(Stored data entries)
• • •

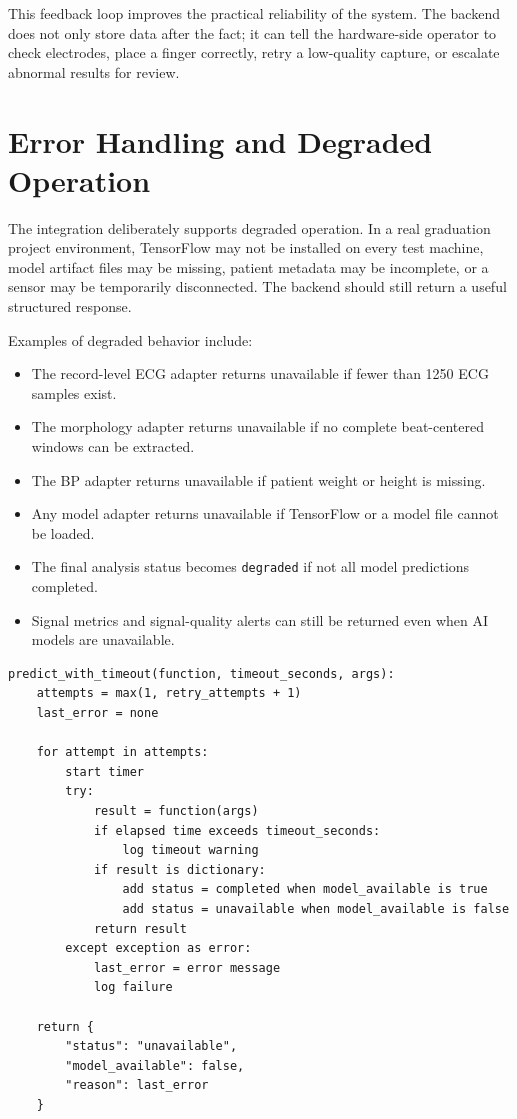 This feedback loop improves the practical reliability of the system. The backend does not only store data after the fact; it can tell the hardware-side operator to check electrodes, place a finger correctly, retry a low-quality capture, or escalate abnormal results for review.

\section{Error Handling and Degraded Operation}

The integration deliberately supports degraded operation. In a real graduation project environment, TensorFlow may not be installed on every test machine, model artifact files may be missing, patient metadata may be incomplete, or a sensor may be temporarily disconnected. The backend should still return a useful structured response.

Examples of degraded behavior include:

\begin{itemize}
    \item The record-level ECG adapter returns unavailable if fewer than 1250 ECG samples exist.
    \item The morphology adapter returns unavailable if no complete beat-centered windows can be extracted.
    \item The BP adapter returns unavailable if patient weight or height is missing.
    \item Any model adapter returns unavailable if TensorFlow or a model file cannot be loaded.
    \item The final analysis status becomes \texttt{degraded} if not all model predictions completed.
    \item Signal metrics and signal-quality alerts can still be returned even when AI models are unavailable.
\end{itemize}

\begin{lstlisting}[caption={Pseudocode for model call retry and unavailable status}]
predict_with_timeout(function, timeout_seconds, args):
    attempts = max(1, retry_attempts + 1)
    last_error = none

    for attempt in attempts:
        start timer
        try:
            result = function(args)
            if elapsed time exceeds timeout_seconds:
                log timeout warning
            if result is dictionary:
                add status = completed when model_available is true
                add status = unavailable when model_available is false
            return result
        except exception as error:
            last_error = error message
            log failure

    return {
        "status": "unavailable",
        "model_available": false,
        "reason": last_error
    }
\end{lstlisting}

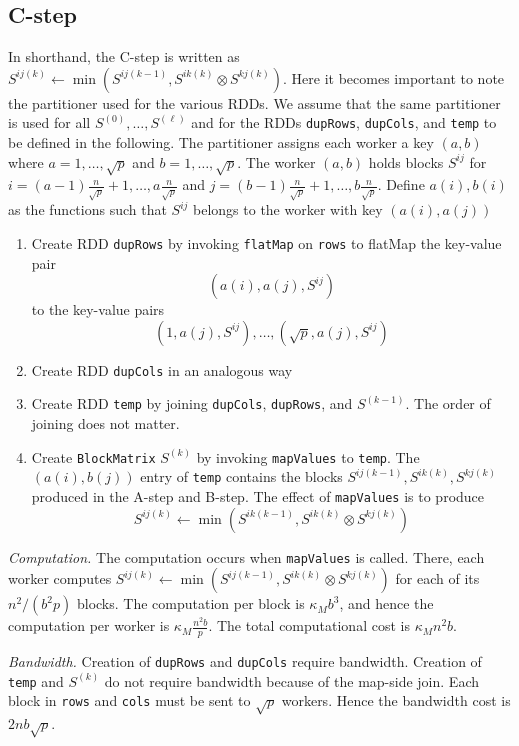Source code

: \documentclass{article} %
\begin{document}
\subsection{C-step}

In shorthand, the C-step is written as $S^{ij(k)} \leftarrow \min(S^{ij(k-1)}, S^{ik(k)} \otimes S^{kj(k)})$.
Here it becomes important to note the partitioner used for the various RDDs.
We assume that the same partitioner is used for all $S^{(0)}, \hdots, S^{(\ell)}$
and for the RDDs {\tt dupRows}, {\tt dupCols}, and {\tt temp} to be defined in the following.
The partitioner assigns each worker a key $(a, b)$ where $a = 1,\hdots, \sqrt{p}$ and $b = 1,\hdots, \sqrt{p}$.
The worker $(a,b)$ holds blocks $S^{ij}$ for $i = (a-1)\frac{n}{\sqrt{p}} + 1,\hdots, a \frac{n}{\sqrt{p}}$ and $j = (b-1)\frac{n}{\sqrt{p}} + 1, \hdots, b\frac{n}{\sqrt{p}}$.
Define $a(i), b(i)$ as the functions such that $S^{ij}$ belongs to the worker with key $(a(i), a(j))$ 

\begin{enumerate}
\item Create RDD {\tt dupRows} by invoking {\tt flatMap} on {\tt rows} to flatMap the key-value pair
\[
(a(i), a(j), S^{ij})
\]
to the key-value pairs
\[
(1, a(j), S^{ij}), \hdots, (\sqrt{p}, a(j), S^{ij})
\]
\item Create RDD {\tt dupCols} in an analogous way
\item Create RDD {\tt temp} by joining {\tt dupCols}, {\tt dupRows},
  and $S^{(k-1)}$.  The order of joining does not matter.
\item Create {\tt BlockMatrix} $S^{(k)}$ by invoking {\tt mapValues}
  to {\tt temp}.  The $(a(i), b(j))$ entry of {\tt temp} contains the blocks
  $S^{ij(k-1)}, S^{ik(k)}, S^{kj(k)}$ produced in the A-step and
  B-step.  The effect of {\tt mapValues} is to produce
\[
S^{ij(k)} \leftarrow \min(S^{ik(k-1)}, S^{ik(k)} \otimes S^{kj(k)})
\]
\end{enumerate}

\emph{Computation.}  The computation occurs when {\tt mapValues} is
called.  There, each worker computes $S^{ij(k)} \leftarrow
\min(S^{ij(k-1)}, S^{ik(k)} \otimes S^{kj(k)})$ for each of its
$n^2/(b^2 p)$ blocks.  The computation per block is $\kappa_M b^3$, and
hence the computation per worker is $\kappa_M \frac{n^2b}{p}$.
The total computational cost is $\kappa_M n^2b$.

\emph{Bandwidth.} Creation of {\tt dupRows} and {\tt dupCols} require
bandwidth.  Creation of {\tt temp} and $S^{(k)}$ do not require
bandwidth because of the map-side join.  Each block in {\tt rows} and
{\tt cols} must be sent to $\sqrt{p}$ workers.
Hence the bandwidth cost is $2 n b \sqrt{p}$.
\end{document}
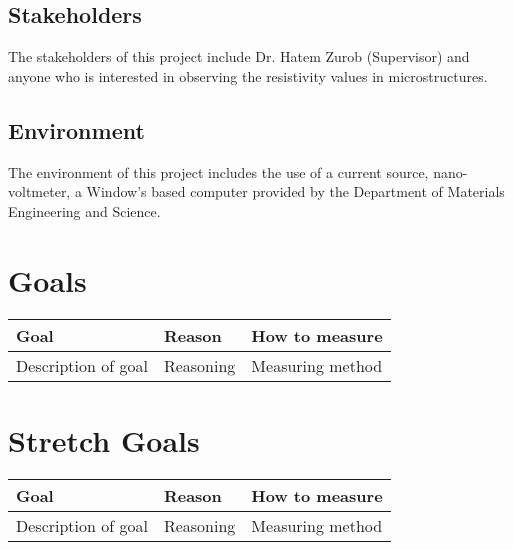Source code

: \documentclass{article}
\begin{document}
\subsection{Stakeholders}
The stakeholders of this project include Dr. Hatem Zurob (Supervisor) and 
anyone who is interested in observing the resistivity values in microstructures.

\subsection{Environment}
The environment of this project includes the use of a current source, nano-voltmeter,
a Window's based computer provided by the Department of Materials Engineering and Science.

\section{Goals}

\begin{tabular}{ |p{3cm}||p{3cm}|p{4cm}|}
    \hline
    Goal& Reason & How to measure\\
    \hline
   Description of goal & Reasoning & Measuring method \\
    \hline
   \end{tabular}

\section{Stretch Goals}
\begin{tabular}{ |p{3cm}||p{3cm}|p{4cm}|}
    \hline
    Goal& Reason & How to measure\\
    \hline
   Description of goal & Reasoning & Measuring method \\
    \hline
   \end{tabular}
\end{document}
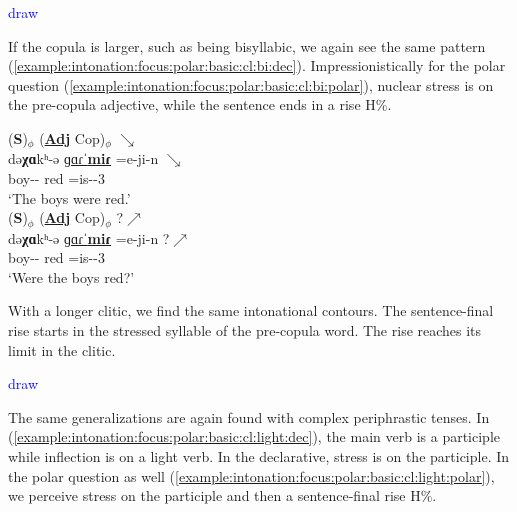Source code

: \textcolor{blue}{draw}

If the copula is larger, such as being bisyllabic, we again see the same pattern (\ref{example:intonation:focus:polar:basic:cl:bi:dec}). Impressionistically for the polar question (\ref{example:intonation:focus:polar:basic:cl:bi:polar}), nuclear stress is on the pre-copula adjective, while the sentence ends in a rise H\%. 


\begin{exe}
	\ex \begin{xlist}
		\ex \glll   (\textbf{S})$_\phi$ (\underline{\textbf{Adj}} Cop)$_\phi$ $\searrow$ \\
		də\textbf{χɑ}kʰ-ə  \underline{ɡɑɾˈ\textbf{miɾ}} =e-ji-n $\searrow$ \\
		boy-{\pl}-{} red =is-{\pst}-3{\pl}   \\
		\trans `The boys were  red.'
		\label{example:intonation:focus:polar:basic:cl:bi:dec}
		\\  
		\ex \glll   (\textbf{S})$_\phi$ (\underline{\textbf{Adj}} Cop)$_\phi$ ?$\nearrow$ \\
		də\textbf{χɑ}kʰ-ə  {\underline{ɡɑɾˈ\textbf{miɾ}}} =e-ji-n  ?$\nearrow$ \\
		boy-{\pl}-{} red   =is-{\pst}-3{\pl} \\ 
		\trans `Were the boys red?'
		\label{example:intonation:focus:polar:basic:cl:bi:polar}
		\\ 
		
	\end{xlist}
\end{exe}

With a longer clitic, we find the same intonational contours. The sentence-final rise starts in the stressed syllable of the pre-copula word. The rise reaches its limit in the clitic. 



\textcolor{blue}{draw}

The same generalizations are again found with complex periphrastic tenses. In (\ref{example:intonation:focus:polar:basic:cl:light:dec}), the main verb is a participle while inflection is on a light verb. In the declarative, stress is on the participle. In the polar question as well (\ref{example:intonation:focus:polar:basic:cl:light:polar}), we perceive stress on the participle  and then a sentence-final rise H\%. 


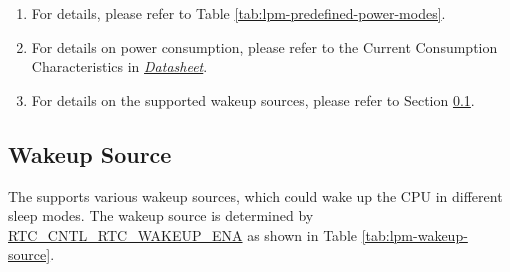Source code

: \documentclass[main\_\_EN.tex]{subfiles}
\begin{document}
\begin{tiplisting}
\vspace{-2em}
\label{other:lpm-predefined-modes-notes}
\begin{enumerate}
    \item For details, please refer to Table \ref{tab:lpm-predefined-power-modes}.
    \item For details on power consumption, please refer to the Current Consumption Characteristics in \href{https://www.espressif.com/sites/default/files/documentation/\chipname{}_datasheet_en.pdf}{\it{\chipname{} Datasheet}}.
    \item For details on the supported wakeup sources, please refer to Section \ref{sec:lpm-wakeup-source}.
\end{enumerate}
\end{tiplisting}


\subsection{Wakeup Source}\label{sec:lpm-wakeup-source}

The \chipname{} supports various wakeup sources, which could wake up the CPU in different sleep modes. The wakeup source is determined by \hyperref[fielddesc:RTCCNTLRTCWAKEUPENA]{RTC\_CNTL\_RTC\_WAKEUP\_ENA} as shown in Table \ref{tab:lpm-wakeup-source}.
\end{document}
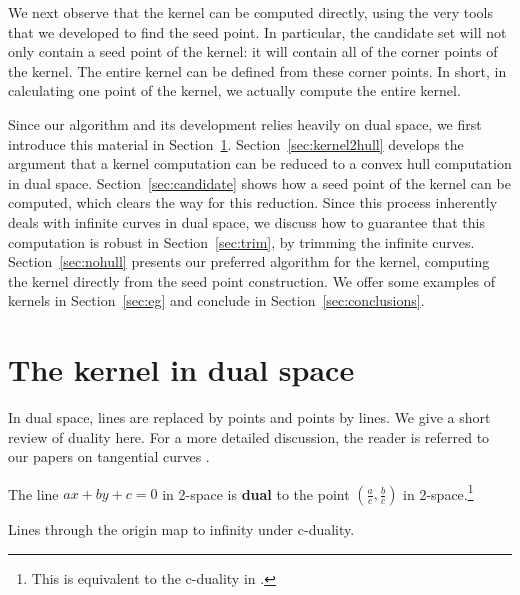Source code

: \documentclass[12pt]{article}
\begin{document}
We next observe that 
the kernel can be computed directly,
using the very tools that we developed to find the seed point.
In particular, the candidate set will not only contain a seed point of
the kernel: it will contain all of the corner points of the kernel.
The entire kernel can be defined from these corner points.
In short, in calculating one point of the kernel, we actually compute
the entire kernel.

Since our algorithm and its development relies heavily on dual space,
we first introduce this material in Section~\ref{sec:duality}.
Section~\ref{sec:kernel2hull} develops the argument that a kernel computation
can be reduced to a convex hull computation in dual space.
Section~\ref{sec:candidate} shows how a seed point of the kernel can be computed,
which clears the way for this reduction.
Since this process inherently deals with infinite curves in dual space,
we discuss how to guarantee that this computation is robust 
in Section~\ref{sec:trim}, by trimming the infinite curves.
Section~\ref{sec:nohull} presents our preferred algorithm for the kernel,
computing the kernel directly from the seed point construction.
We offer some examples of kernels in Section~\ref{sec:eg} and conclude 
in Section~\ref{sec:conclusions}.


\section{The kernel in dual space}
\label{sec:duality}

In dual space, lines are replaced by points and points by lines.
We give a short review of duality here.
For a more detailed discussion, the reader is referred to our papers
on tangential curves \cite{jj01,jj02}.

\begin{defn2}
\label{defn:dual}
The line $ax+by+c=0$ in 2-space is {\bf dual} to the point 
$(\frac{a}{c}, \frac{b}{c})$ in 2-space.\footnote{This is equivalent to 
	the c-duality in \cite{jj02}.}
\end{defn2}

\begin{lemma}
\label{lem:cinfty}
Lines through the origin map to infinity under c-duality.
\end{lemma}
\end{document}
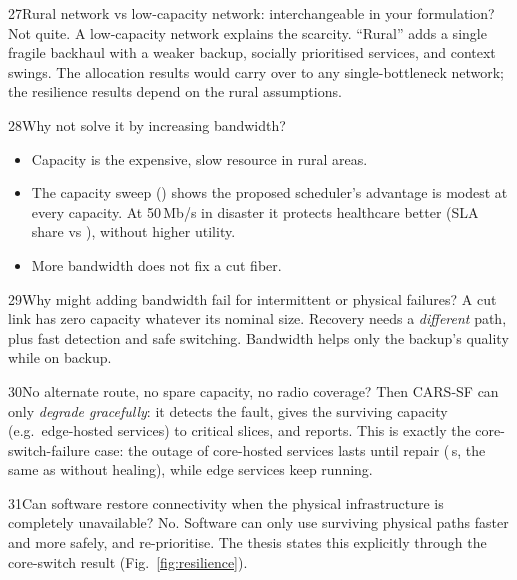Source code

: \begin{qa}{27}{Rural network vs low-capacity network: interchangeable in your formulation?}
Not quite. A low-capacity network explains the scarcity. ``Rural'' adds a single fragile backhaul with a weaker backup,
socially prioritised services, and context swings. The allocation results would carry over to any single-bottleneck
network; the resilience results depend on the rural assumptions.
\end{qa}

\begin{qa}{28}{Why not solve it by increasing bandwidth?}
\begin{itemize}
\item Capacity is the expensive, slow resource in rural areas.
\item The capacity sweep () shows the proposed scheduler's advantage is modest at every capacity.
At 50\,Mb/s in disaster it protects healthcare better (SLA share \NSensCapDisasterProposedFiveZeroHcSla{} vs
\NSensCapDisasterStaticFiveZeroHcSla), without higher utility.
\item More bandwidth does not fix a cut fiber.
\end{itemize}
\end{qa}

\begin{qa}{29}{Why might adding bandwidth fail for intermittent or physical failures?}
A cut link has zero capacity whatever its nominal size. Recovery needs a \emph{different} path, plus fast
detection and safe switching. Bandwidth helps only the backup's quality while on backup.
\end{qa}

\begin{qa}{30}{No alternate route, no spare capacity, no radio coverage?}
Then CARS-SF can only \emph{degrade gracefully}: it detects the fault, gives the surviving capacity (e.g.\ edge-hosted
services) to critical slices, and reports. This is exactly the core-switch-failure case: the outage of core-hosted
services lasts until repair (\NOutCoreFullMean\,s, the same as without healing), while edge services keep running.
\end{qa}

\begin{qa}{31}{Can software restore connectivity when the physical infrastructure is completely unavailable?}
No. Software can only use surviving physical paths faster and more safely, and re-prioritise. The thesis states
this explicitly through the core-switch result (Fig.~\ref{fig:resilience}).
\end{qa}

• • •

Whenever a line of the data includes the word "without", show that line in full.

Answer box —
\NSensCapDisasterStaticFiveZeroHcSla), without higher utility.
services lasts until repair (\NOutCoreFullMean\,s, the same as without healing), while edge services keep running.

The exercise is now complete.